> Task to carry out: Below are the records; copy every line in them that holds the string "deleted".

+ + + +

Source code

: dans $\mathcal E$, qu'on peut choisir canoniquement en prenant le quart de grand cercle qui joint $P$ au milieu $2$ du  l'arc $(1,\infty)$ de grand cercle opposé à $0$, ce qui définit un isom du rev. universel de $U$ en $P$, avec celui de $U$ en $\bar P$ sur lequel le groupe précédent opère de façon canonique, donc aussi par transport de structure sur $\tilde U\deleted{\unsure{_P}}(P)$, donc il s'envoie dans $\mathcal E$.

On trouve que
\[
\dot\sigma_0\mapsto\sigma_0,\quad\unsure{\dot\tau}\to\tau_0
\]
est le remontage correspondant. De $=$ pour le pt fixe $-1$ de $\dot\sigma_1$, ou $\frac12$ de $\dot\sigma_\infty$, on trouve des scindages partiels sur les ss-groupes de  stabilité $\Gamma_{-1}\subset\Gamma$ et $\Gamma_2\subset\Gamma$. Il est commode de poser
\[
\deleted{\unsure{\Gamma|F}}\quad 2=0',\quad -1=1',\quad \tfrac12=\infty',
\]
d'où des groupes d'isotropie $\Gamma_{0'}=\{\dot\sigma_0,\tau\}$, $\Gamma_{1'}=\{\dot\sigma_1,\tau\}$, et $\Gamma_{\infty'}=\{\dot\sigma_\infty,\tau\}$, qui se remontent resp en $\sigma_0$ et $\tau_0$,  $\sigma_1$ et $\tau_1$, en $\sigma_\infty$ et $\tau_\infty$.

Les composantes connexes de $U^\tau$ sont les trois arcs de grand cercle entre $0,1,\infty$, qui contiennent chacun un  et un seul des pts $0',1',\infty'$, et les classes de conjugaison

+ + + +

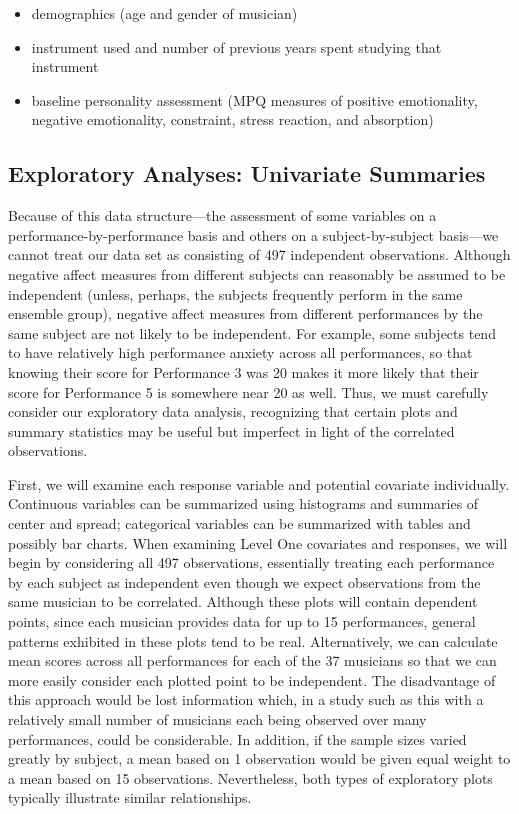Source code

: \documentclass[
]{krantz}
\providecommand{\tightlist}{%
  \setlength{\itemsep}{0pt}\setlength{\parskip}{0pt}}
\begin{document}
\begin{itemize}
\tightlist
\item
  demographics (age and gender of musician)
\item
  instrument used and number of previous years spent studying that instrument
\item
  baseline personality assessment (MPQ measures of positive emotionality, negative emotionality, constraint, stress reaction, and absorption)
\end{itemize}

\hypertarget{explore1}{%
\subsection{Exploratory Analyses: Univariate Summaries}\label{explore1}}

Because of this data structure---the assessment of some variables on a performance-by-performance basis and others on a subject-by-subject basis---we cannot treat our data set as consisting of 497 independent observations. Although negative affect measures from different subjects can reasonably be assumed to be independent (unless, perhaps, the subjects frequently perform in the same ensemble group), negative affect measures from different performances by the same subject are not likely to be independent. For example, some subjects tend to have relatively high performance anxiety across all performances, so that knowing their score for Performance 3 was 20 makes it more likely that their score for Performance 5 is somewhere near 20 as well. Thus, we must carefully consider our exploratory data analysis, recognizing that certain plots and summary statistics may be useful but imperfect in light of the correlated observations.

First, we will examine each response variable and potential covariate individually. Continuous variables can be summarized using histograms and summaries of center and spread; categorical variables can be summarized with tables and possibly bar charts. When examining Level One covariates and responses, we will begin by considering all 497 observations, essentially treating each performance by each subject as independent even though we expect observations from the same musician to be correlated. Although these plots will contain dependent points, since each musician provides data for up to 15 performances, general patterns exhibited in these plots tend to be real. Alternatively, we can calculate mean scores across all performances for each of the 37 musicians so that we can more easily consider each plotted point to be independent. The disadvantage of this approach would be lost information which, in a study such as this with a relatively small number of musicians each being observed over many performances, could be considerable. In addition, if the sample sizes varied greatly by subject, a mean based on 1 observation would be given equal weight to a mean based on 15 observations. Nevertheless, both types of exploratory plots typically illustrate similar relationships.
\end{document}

+ + + +

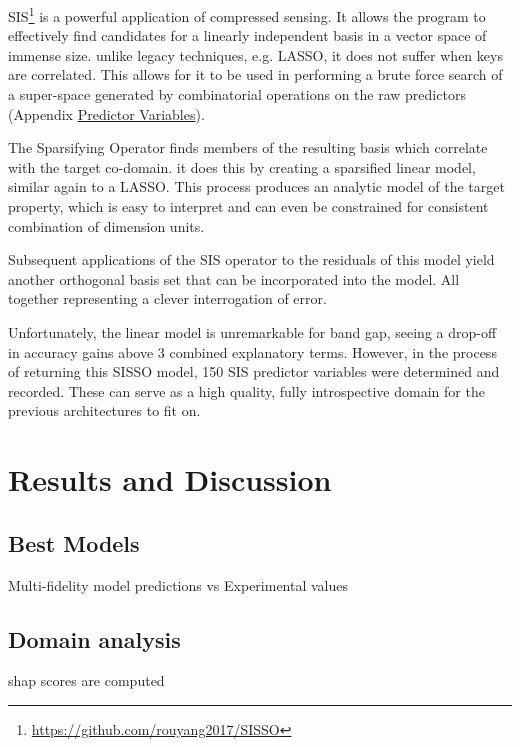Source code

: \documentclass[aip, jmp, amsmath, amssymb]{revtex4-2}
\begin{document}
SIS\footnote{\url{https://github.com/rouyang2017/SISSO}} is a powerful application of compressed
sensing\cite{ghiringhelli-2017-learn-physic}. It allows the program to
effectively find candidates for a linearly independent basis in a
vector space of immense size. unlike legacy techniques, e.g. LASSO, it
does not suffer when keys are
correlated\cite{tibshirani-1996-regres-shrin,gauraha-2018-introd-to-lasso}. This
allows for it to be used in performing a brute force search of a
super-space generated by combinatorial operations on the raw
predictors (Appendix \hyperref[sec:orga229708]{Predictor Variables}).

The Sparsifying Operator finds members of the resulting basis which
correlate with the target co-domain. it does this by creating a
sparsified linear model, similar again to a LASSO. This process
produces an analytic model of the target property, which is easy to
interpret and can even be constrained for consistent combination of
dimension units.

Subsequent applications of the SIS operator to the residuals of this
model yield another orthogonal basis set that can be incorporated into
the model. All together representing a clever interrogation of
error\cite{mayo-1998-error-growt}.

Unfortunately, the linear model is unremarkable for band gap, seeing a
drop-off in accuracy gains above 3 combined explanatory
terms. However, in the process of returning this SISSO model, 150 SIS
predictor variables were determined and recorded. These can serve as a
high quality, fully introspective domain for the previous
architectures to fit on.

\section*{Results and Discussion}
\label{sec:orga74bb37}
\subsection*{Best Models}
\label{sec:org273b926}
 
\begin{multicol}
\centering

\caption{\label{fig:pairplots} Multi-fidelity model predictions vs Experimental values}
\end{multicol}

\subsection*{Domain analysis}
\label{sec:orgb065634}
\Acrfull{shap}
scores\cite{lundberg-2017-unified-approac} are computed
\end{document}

+ + + +

> Exercise solution:
: dans $\mathcal E$, qu'on peut choisir canoniquement en prenant le quart de grand cercle qui joint $P$ au milieu $2$ du  l'arc $(1,\infty)$ de grand cercle opposé à $0$, ce qui définit un isom du rev. universel de $U$ en $P$, avec celui de $U$ en $\bar P$ sur lequel le groupe précédent opère de façon canonique, donc aussi par transport de structure sur $\tilde U\deleted{\unsure{_P}}(P)$, donc il s'envoie dans $\mathcal E$.
\deleted{\unsure{\Gamma|F}}\quad 2=0',\quad -1=1',\quad \tfrac12=\infty',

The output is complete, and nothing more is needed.